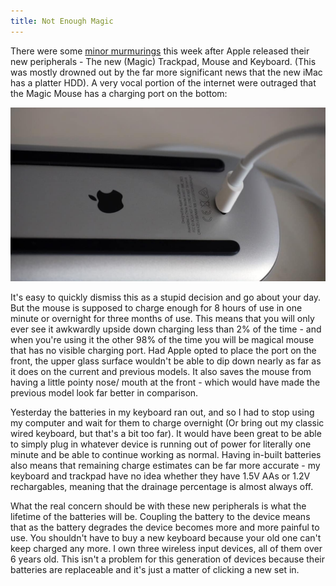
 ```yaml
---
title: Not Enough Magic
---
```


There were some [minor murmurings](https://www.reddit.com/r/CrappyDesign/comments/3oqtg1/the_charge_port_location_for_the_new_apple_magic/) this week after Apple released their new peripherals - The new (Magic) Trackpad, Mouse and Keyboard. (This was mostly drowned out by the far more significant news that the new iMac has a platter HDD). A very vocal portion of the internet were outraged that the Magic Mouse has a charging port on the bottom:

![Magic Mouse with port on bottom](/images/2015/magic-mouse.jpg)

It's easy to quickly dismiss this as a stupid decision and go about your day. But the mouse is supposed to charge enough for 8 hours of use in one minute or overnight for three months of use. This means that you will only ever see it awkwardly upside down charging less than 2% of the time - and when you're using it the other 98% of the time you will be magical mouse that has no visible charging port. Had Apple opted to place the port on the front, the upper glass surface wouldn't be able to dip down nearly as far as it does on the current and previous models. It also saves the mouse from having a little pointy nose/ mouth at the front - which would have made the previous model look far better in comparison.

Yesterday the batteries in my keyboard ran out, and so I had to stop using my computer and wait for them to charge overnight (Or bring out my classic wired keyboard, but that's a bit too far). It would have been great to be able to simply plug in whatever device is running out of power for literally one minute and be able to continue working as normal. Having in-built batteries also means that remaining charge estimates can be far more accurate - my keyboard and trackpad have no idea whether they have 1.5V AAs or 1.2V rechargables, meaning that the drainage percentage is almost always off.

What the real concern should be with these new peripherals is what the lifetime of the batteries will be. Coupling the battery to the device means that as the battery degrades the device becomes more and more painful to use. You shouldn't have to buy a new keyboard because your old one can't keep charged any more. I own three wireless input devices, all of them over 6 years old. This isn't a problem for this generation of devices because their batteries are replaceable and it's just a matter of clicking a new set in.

◆ ◆ ◆ ◆ ◆ ◆ ◆

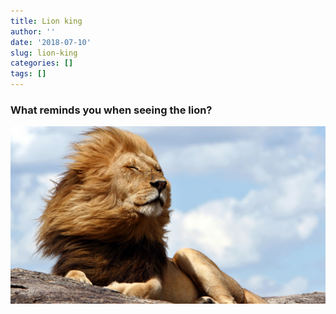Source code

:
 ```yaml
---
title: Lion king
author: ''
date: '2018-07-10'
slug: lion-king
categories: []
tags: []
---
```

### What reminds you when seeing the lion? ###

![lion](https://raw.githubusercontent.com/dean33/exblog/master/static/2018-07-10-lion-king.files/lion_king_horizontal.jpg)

◆ ◆ ◆ ◆ ◆ ◆ ◆

__Work order__:
Whenever a line in the entries holds the word "title", copy that line.

__Output of the task__:
title: Not Enough Magic
title: Lion king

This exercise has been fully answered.